現在、関東を中心に全国およそ800か所に設置され、気象観測を行っています。
この装置によって竜巻のような局地的な気象変化まで把握できるようになりました。

この地上観測網は、2013年に世界で初めて、竜巻の全貌を捉えました。

2013年9月16日深夜2時、群馬県みどり市で竜巻が発生し、100棟を超える住宅に被害が及び、けが人も出ました。

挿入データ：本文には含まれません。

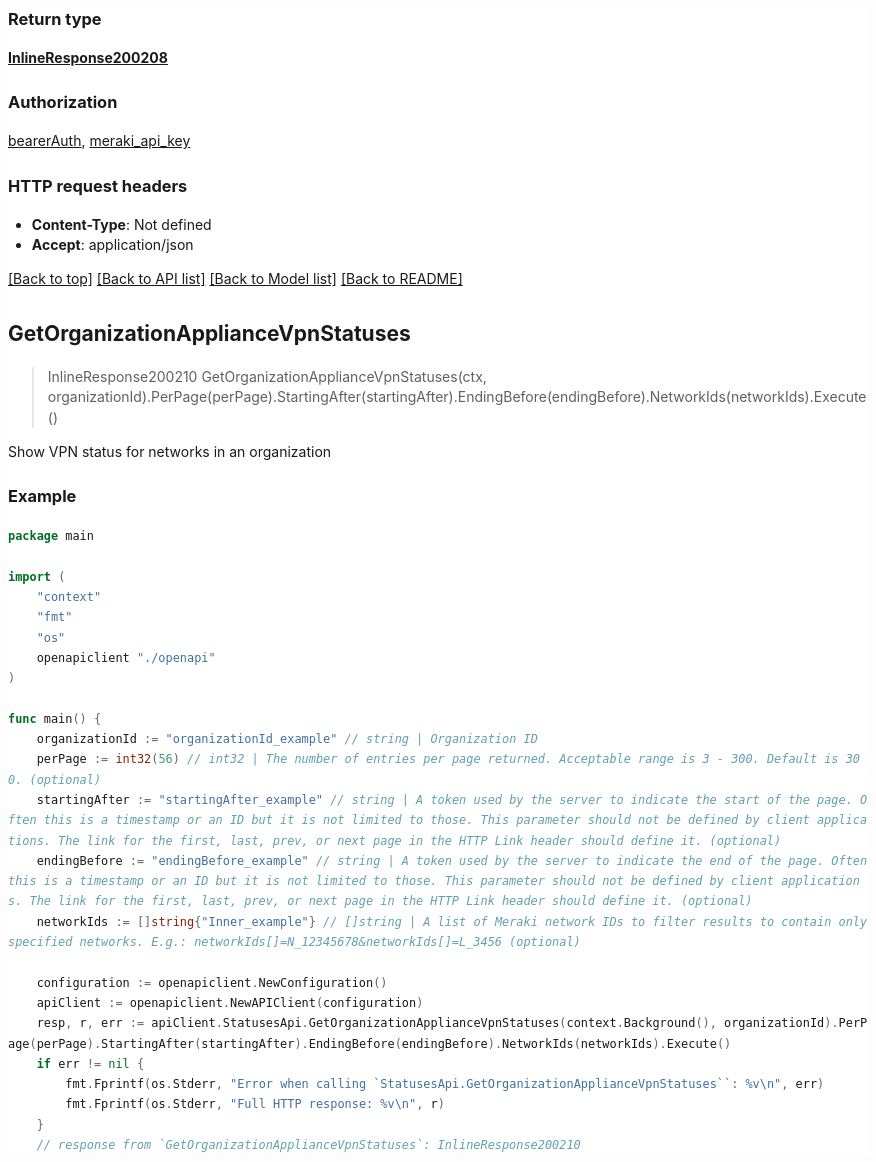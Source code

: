 
### Return type

[**InlineResponse200208**](InlineResponse200208.md)

### Authorization

[bearerAuth](../README.md#bearerAuth), [meraki_api_key](../README.md#meraki_api_key)

### HTTP request headers

- **Content-Type**: Not defined
- **Accept**: application/json

[[Back to top]](#) [[Back to API list]](../README.md#documentation-for-api-endpoints)
[[Back to Model list]](../README.md#documentation-for-models)
[[Back to README]](../README.md)


## GetOrganizationApplianceVpnStatuses

> InlineResponse200210 GetOrganizationApplianceVpnStatuses(ctx, organizationId).PerPage(perPage).StartingAfter(startingAfter).EndingBefore(endingBefore).NetworkIds(networkIds).Execute()

Show VPN status for networks in an organization



### Example

```go
package main

import (
    "context"
    "fmt"
    "os"
    openapiclient "./openapi"
)

func main() {
    organizationId := "organizationId_example" // string | Organization ID
    perPage := int32(56) // int32 | The number of entries per page returned. Acceptable range is 3 - 300. Default is 300. (optional)
    startingAfter := "startingAfter_example" // string | A token used by the server to indicate the start of the page. Often this is a timestamp or an ID but it is not limited to those. This parameter should not be defined by client applications. The link for the first, last, prev, or next page in the HTTP Link header should define it. (optional)
    endingBefore := "endingBefore_example" // string | A token used by the server to indicate the end of the page. Often this is a timestamp or an ID but it is not limited to those. This parameter should not be defined by client applications. The link for the first, last, prev, or next page in the HTTP Link header should define it. (optional)
    networkIds := []string{"Inner_example"} // []string | A list of Meraki network IDs to filter results to contain only specified networks. E.g.: networkIds[]=N_12345678&networkIds[]=L_3456 (optional)

    configuration := openapiclient.NewConfiguration()
    apiClient := openapiclient.NewAPIClient(configuration)
    resp, r, err := apiClient.StatusesApi.GetOrganizationApplianceVpnStatuses(context.Background(), organizationId).PerPage(perPage).StartingAfter(startingAfter).EndingBefore(endingBefore).NetworkIds(networkIds).Execute()
    if err != nil {
        fmt.Fprintf(os.Stderr, "Error when calling `StatusesApi.GetOrganizationApplianceVpnStatuses``: %v\n", err)
        fmt.Fprintf(os.Stderr, "Full HTTP response: %v\n", r)
    }
    // response from `GetOrganizationApplianceVpnStatuses`: InlineResponse200210
```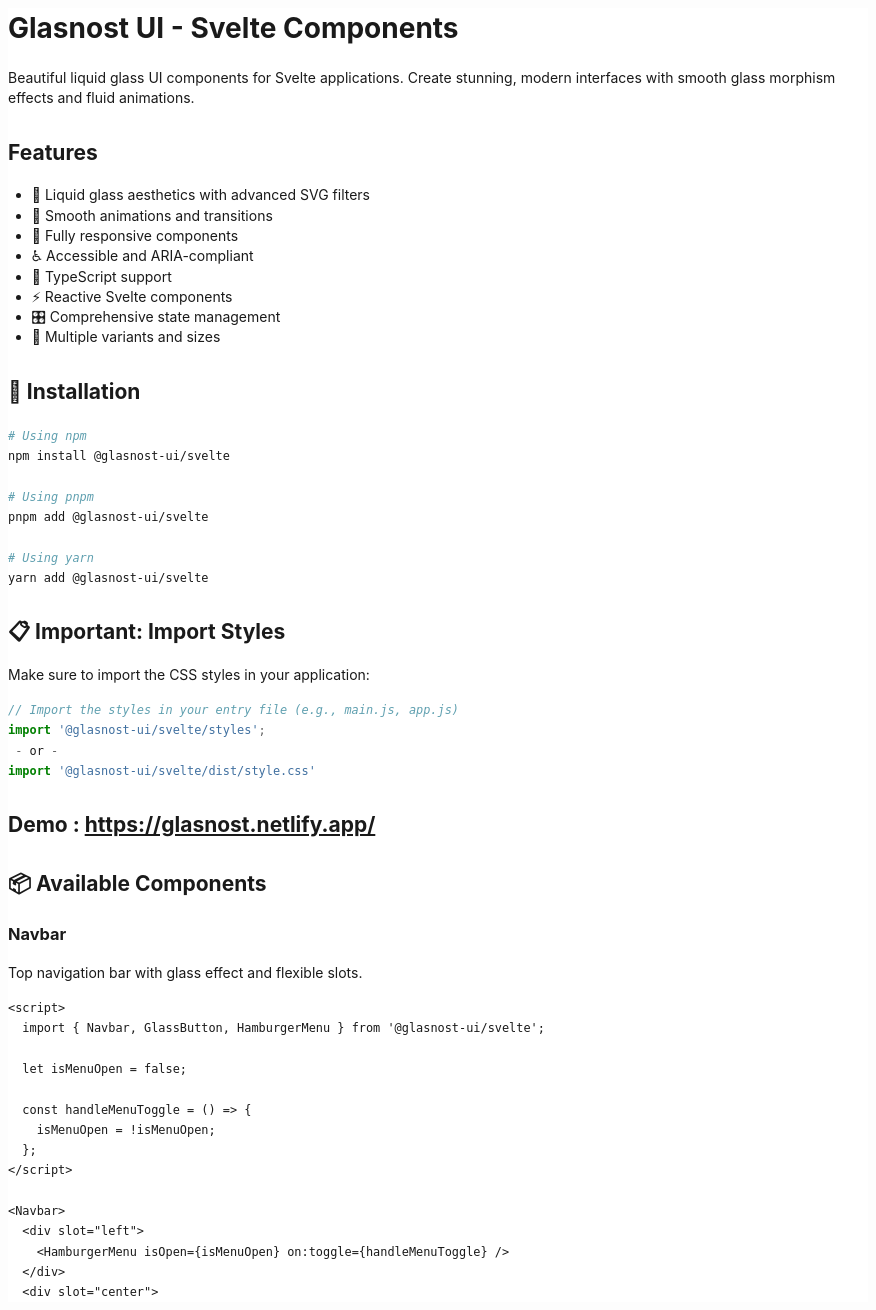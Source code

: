 # Glasnost UI - Svelte Components

Beautiful liquid glass UI components for Svelte applications. Create stunning, modern interfaces with smooth glass morphism effects and fluid animations.

## Features

- 🎨 Liquid glass aesthetics with advanced SVG filters
- 🔄 Smooth animations and transitions
- 📱 Fully responsive components
- ♿ Accessible and ARIA-compliant
- 🎯 TypeScript support
- ⚡ Reactive Svelte components
- 🎛️ Comprehensive state management
- 🌈 Multiple variants and sizes

## 🚀 Installation

```bash
# Using npm
npm install @glasnost-ui/svelte

# Using pnpm
pnpm add @glasnost-ui/svelte

# Using yarn
yarn add @glasnost-ui/svelte
```

## 📋 Important: Import Styles

Make sure to import the CSS styles in your application:

```javascript
// Import the styles in your entry file (e.g., main.js, app.js)
import '@glasnost-ui/svelte/styles';
 - or -
import '@glasnost-ui/svelte/dist/style.css'
```
## Demo : https://glasnost.netlify.app/

## 📦 Available Components

### Navbar
Top navigation bar with glass effect and flexible slots.

```svelte
<script>
  import { Navbar, GlassButton, HamburgerMenu } from '@glasnost-ui/svelte';
  
  let isMenuOpen = false;
  
  const handleMenuToggle = () => {
    isMenuOpen = !isMenuOpen;
  };
</script>

<Navbar>
  <div slot="left">
    <HamburgerMenu isOpen={isMenuOpen} on:toggle={handleMenuToggle} />
  </div>
  <div slot="center">
```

この竜巻の前兆から消滅までの気象データが記録されていました。

竜巻発生から移動と消滅までを記録
竜巻発生から移動と消滅までを記録

竜巻の一部始終をデータに記録できたことで、将来的に竜巻の発生予測が可能だと考えられています。

●竜巻の前兆を知る

竜巻の予測は完璧ではないため、私たち自身が竜巻の前兆を五感で知ることも大事になってきます。

竜巻の前兆を五感で知る

①空が真っ黒になる
②耳で雷鳴が聞こえる
③冷たい風を感じる
④草や土のにおいがする=風が地上付近のものを巻き上げながら来るため
⑤いつもと違う積乱雲
⑥雹(ひょう)が降ってくる

これ以外にも、渦が近づくと気圧が下がるので、耳鳴りがする場合もあります。

「ぜひこの機会に、竜巻が来たら自分の家でどこへ逃げるかを家族で話し合っていただきたい」と、小林さんは強く勧めています。